The prince and Fallon were riding out to inspect the defensesat the Rammos Wall and Ecthelion desired his commander to go also. The weather had warmed a bit, the snow was light, and Dagor had been stabled for a week. Thorongil accepted his self-imposed hibernation had ended, ordered the stallion saddled, and pulled on his riding coat.
"We've missed you at dinner," the prince said amicably as they trotted across the Pelennor. Thorongil negotiated with the restive black stallion to keep to the controlled gait of the prince's mount. "Finduilas expects you to dine with us tomorrow." They reined in on the rise of the field and the prince looked beyond the wall far to the east to the grey peaks of Ephel Dúath. A shadow seemed to darken his face. He pointed with his whip in the direction of Osgiliath and to the northeast.

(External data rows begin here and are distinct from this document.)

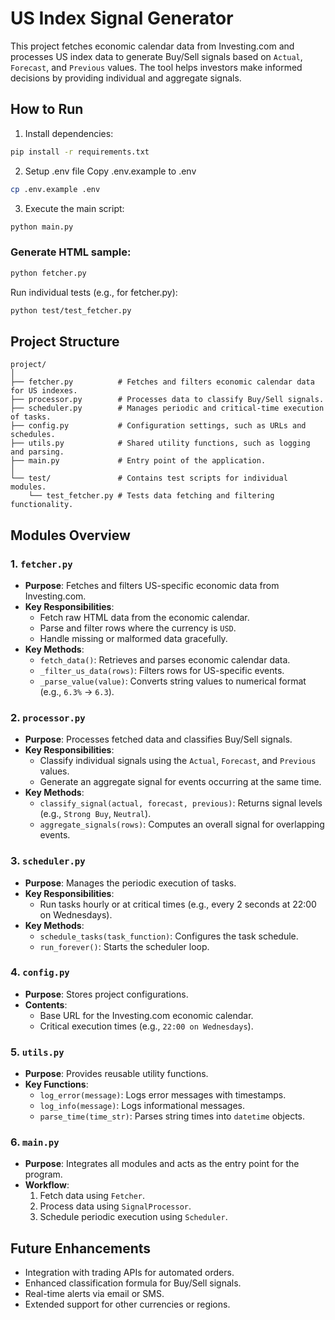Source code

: # **US Index Signal Generator**

This project fetches economic calendar data from Investing.com and processes US index data to generate Buy/Sell signals based on `Actual`, `Forecast`, and `Previous` values. The tool helps investors make informed decisions by providing individual and aggregate signals.

## **How to Run**

1. Install dependencies:
```bash
pip install -r requirements.txt
```

2. Setup .env file
Copy .env.example to .env
```bash
cp .env.example .env
```

3. Execute the main script:

```bash
python main.py
```

### Generate HTML sample:
```bash
python fetcher.py
```

Run individual tests (e.g., for fetcher.py):

```bash
python test/test_fetcher.py
```
## **Project Structure**

```plaintext
project/
│
├── fetcher.py          # Fetches and filters economic calendar data for US indexes.
├── processor.py        # Processes data to classify Buy/Sell signals.
├── scheduler.py        # Manages periodic and critical-time execution of tasks.
├── config.py           # Configuration settings, such as URLs and schedules.
├── utils.py            # Shared utility functions, such as logging and parsing.
├── main.py             # Entry point of the application.
│
└── test/               # Contains test scripts for individual modules.
    └── test_fetcher.py # Tests data fetching and filtering functionality.
```

## **Modules Overview**

### 1. **`fetcher.py`**
- **Purpose**: Fetches and filters US-specific economic data from Investing.com.
- **Key Responsibilities**:
  - Fetch raw HTML data from the economic calendar.
  - Parse and filter rows where the currency is `USD`.
  - Handle missing or malformed data gracefully.
- **Key Methods**:
  - `fetch_data()`: Retrieves and parses economic calendar data.
  - `_filter_us_data(rows)`: Filters rows for US-specific events.
  - `_parse_value(value)`: Converts string values to numerical format (e.g., `6.3%` → `6.3`).

### 2. **`processor.py`**
- **Purpose**: Processes fetched data and classifies Buy/Sell signals.
- **Key Responsibilities**:
  - Classify individual signals using the `Actual`, `Forecast`, and `Previous` values.
  - Generate an aggregate signal for events occurring at the same time.
- **Key Methods**:
  - `classify_signal(actual, forecast, previous)`: Returns signal levels (e.g., `Strong Buy`, `Neutral`).
  - `aggregate_signals(rows)`: Computes an overall signal for overlapping events.

### 3. **`scheduler.py`**
- **Purpose**: Manages the periodic execution of tasks.
- **Key Responsibilities**:
  - Run tasks hourly or at critical times (e.g., every 2 seconds at 22:00 on Wednesdays).
- **Key Methods**:
  - `schedule_tasks(task_function)`: Configures the task schedule.
  - `run_forever()`: Starts the scheduler loop.

### 4. **`config.py`**
- **Purpose**: Stores project configurations.
- **Contents**:
  - Base URL for the Investing.com economic calendar.
  - Critical execution times (e.g., `22:00 on Wednesdays`).

### 5. **`utils.py`**
- **Purpose**: Provides reusable utility functions.
- **Key Functions**:
  - `log_error(message)`: Logs error messages with timestamps.
  - `log_info(message)`: Logs informational messages.
  - `parse_time(time_str)`: Parses string times into `datetime` objects.

### 6. **`main.py`**
- **Purpose**: Integrates all modules and acts as the entry point for the program.
- **Workflow**:
  1. Fetch data using `Fetcher`.
  2. Process data using `SignalProcessor`.
  3. Schedule periodic execution using `Scheduler`.

## **Future Enhancements**
- Integration with trading APIs for automated orders.
- Enhanced classification formula for Buy/Sell signals.
- Real-time alerts via email or SMS.
- Extended support for other currencies or regions.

"They will come from there and there. They will first get a foothold on the eastern shore and attack the river bridge." Thorongil did not need to ask of whom he was speaking. "It will be a vast horde, intent not on conquering but on death and destruction. I've seen it." Imrahil shook his head sadly. "I've seen it so many times in my dreams." He seemed to remember himself and eyed Thorongil warily. "You must think me daft."
"No, I've seen such in dreams also, my lord prince," Thorongil announced.
"I can blame my visions on my Elvish ancestors," the prince jested. "What excuse have you for such troubled sleep?"
"My ancestors are to blame also," Thorongil stated enigmatically. That statement left Imrahil puzzled but as he looked up to question the commander, he noticed the man's attention was drawn to the far pair of riders skirting the Rammas. Fallon cantered along it with one of the guards to check for a perceived weakness. Thorongil watched the flame red stallion prance along beside the lesser horse. He turned back to the prince.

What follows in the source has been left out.